_Input data_.
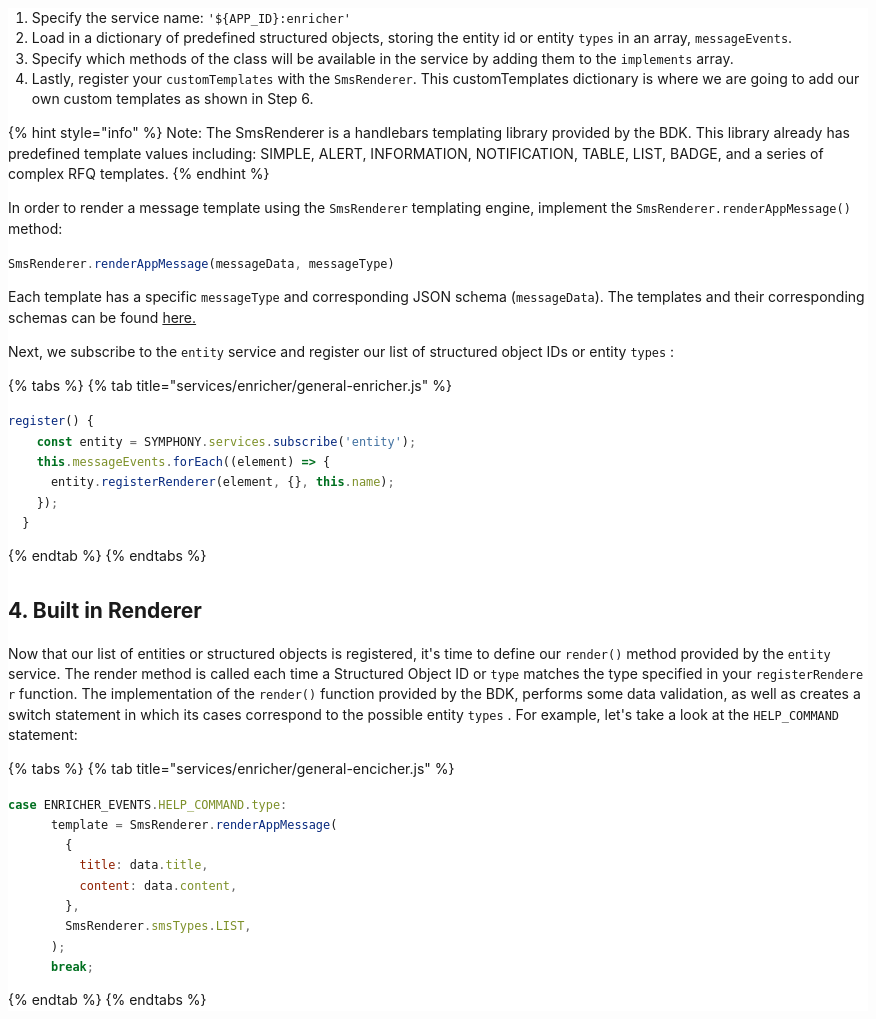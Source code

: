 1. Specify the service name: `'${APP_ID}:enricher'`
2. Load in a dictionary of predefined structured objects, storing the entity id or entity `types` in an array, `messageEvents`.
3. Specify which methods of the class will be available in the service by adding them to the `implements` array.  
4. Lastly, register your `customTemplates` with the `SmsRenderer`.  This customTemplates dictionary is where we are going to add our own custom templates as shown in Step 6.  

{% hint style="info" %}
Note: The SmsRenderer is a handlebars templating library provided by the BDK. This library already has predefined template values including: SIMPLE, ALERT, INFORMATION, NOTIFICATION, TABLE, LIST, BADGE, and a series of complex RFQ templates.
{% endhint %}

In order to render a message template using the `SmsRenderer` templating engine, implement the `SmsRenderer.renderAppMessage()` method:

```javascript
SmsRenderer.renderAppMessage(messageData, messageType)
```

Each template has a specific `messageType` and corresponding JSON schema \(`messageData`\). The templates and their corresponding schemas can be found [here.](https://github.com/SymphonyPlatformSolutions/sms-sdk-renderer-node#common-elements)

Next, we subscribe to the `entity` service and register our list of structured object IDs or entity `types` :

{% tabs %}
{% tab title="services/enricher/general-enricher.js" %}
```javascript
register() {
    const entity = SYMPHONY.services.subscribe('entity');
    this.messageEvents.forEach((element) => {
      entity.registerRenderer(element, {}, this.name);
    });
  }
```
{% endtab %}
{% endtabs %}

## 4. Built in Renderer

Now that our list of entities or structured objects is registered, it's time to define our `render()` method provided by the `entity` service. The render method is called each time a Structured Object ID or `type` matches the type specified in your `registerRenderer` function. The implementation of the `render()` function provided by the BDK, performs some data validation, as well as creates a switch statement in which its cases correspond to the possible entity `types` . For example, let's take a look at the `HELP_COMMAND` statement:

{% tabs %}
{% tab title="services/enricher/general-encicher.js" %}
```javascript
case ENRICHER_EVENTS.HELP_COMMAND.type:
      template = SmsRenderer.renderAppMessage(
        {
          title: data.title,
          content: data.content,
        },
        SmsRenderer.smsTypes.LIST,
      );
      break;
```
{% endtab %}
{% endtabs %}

--

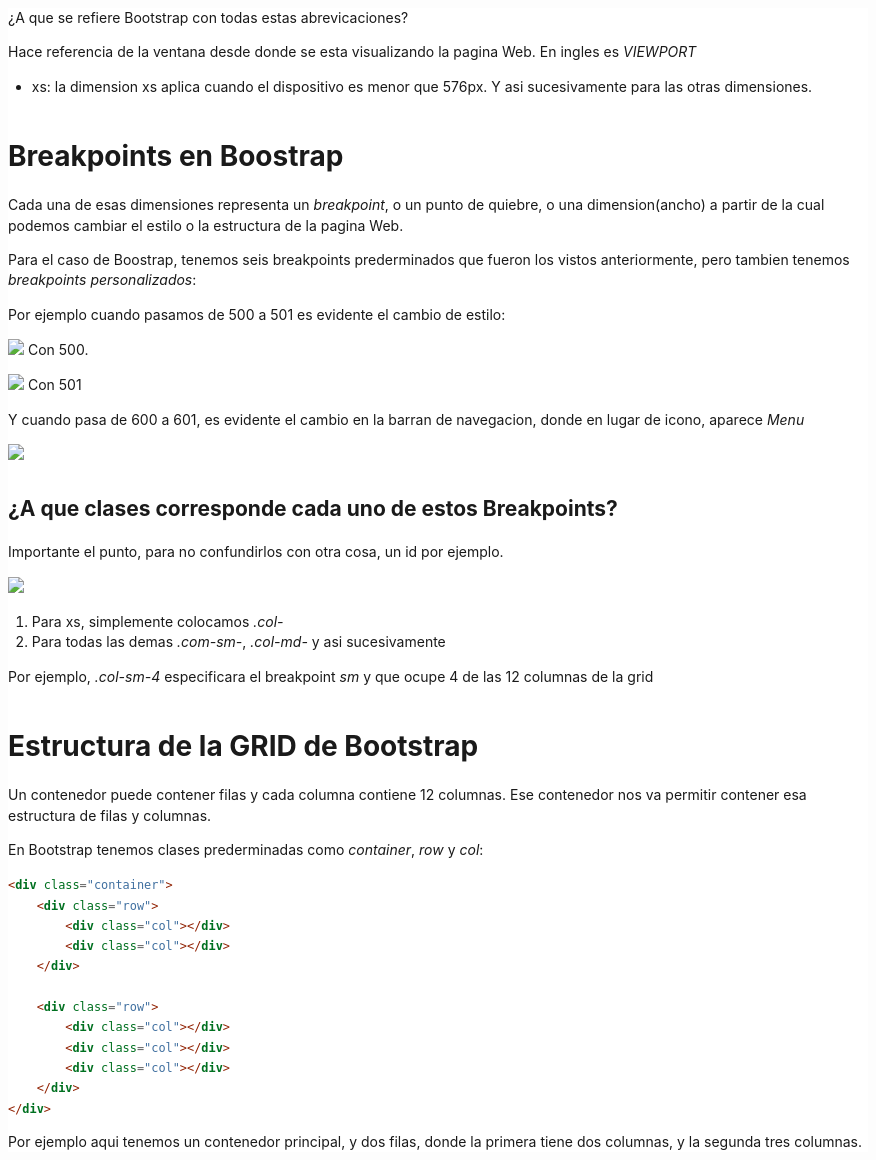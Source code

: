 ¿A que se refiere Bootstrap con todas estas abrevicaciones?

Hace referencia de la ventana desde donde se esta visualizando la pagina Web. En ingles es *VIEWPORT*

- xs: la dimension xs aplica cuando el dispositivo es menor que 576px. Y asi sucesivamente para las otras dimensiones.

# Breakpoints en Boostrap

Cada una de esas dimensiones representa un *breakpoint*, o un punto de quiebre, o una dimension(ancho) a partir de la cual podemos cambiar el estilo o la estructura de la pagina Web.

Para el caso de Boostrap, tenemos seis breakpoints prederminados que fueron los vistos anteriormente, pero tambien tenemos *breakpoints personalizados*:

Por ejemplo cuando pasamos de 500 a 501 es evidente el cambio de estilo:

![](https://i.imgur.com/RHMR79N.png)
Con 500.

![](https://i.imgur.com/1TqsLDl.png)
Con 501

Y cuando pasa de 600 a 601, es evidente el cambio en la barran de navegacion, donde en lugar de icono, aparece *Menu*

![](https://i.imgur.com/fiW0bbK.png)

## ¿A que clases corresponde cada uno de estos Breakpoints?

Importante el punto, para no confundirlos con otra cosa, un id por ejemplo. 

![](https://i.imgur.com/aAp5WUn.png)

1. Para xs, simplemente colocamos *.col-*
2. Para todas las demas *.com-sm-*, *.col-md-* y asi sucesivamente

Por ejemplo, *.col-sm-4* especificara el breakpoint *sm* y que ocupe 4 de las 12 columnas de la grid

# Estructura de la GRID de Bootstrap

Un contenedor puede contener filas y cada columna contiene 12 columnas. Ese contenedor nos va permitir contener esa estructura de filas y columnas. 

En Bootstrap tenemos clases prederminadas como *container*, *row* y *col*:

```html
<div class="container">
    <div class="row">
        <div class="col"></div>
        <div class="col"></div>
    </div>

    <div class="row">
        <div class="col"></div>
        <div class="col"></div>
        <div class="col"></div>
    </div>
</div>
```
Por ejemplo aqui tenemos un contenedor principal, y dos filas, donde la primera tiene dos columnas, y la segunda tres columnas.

_Problem to solve_. Among the entries above, the lines between the ones containing "3. Specify which" and "Next, we subscribe", inclusive, are to be transcribed exactly. No other line is to be given.

_Task answer_.
3. Specify which methods of the class will be available in the service by adding them to the `implements` array.  
4. Lastly, register your `customTemplates` with the `SmsRenderer`.  This customTemplates dictionary is where we are going to add our own custom templates as shown in Step 6.  

{% hint style="info" %}
Note: The SmsRenderer is a handlebars templating library provided by the BDK. This library already has predefined template values including: SIMPLE, ALERT, INFORMATION, NOTIFICATION, TABLE, LIST, BADGE, and a series of complex RFQ templates.
{% endhint %}

In order to render a message template using the `SmsRenderer` templating engine, implement the `SmsRenderer.renderAppMessage()` method:

```javascript
SmsRenderer.renderAppMessage(messageData, messageType)
```

Each template has a specific `messageType` and corresponding JSON schema \(`messageData`\). The templates and their corresponding schemas can be found [here.](https://github.com/SymphonyPlatformSolutions/sms-sdk-renderer-node#common-elements)

Next, we subscribe to the `entity` service and register our list of structured object IDs or entity `types` :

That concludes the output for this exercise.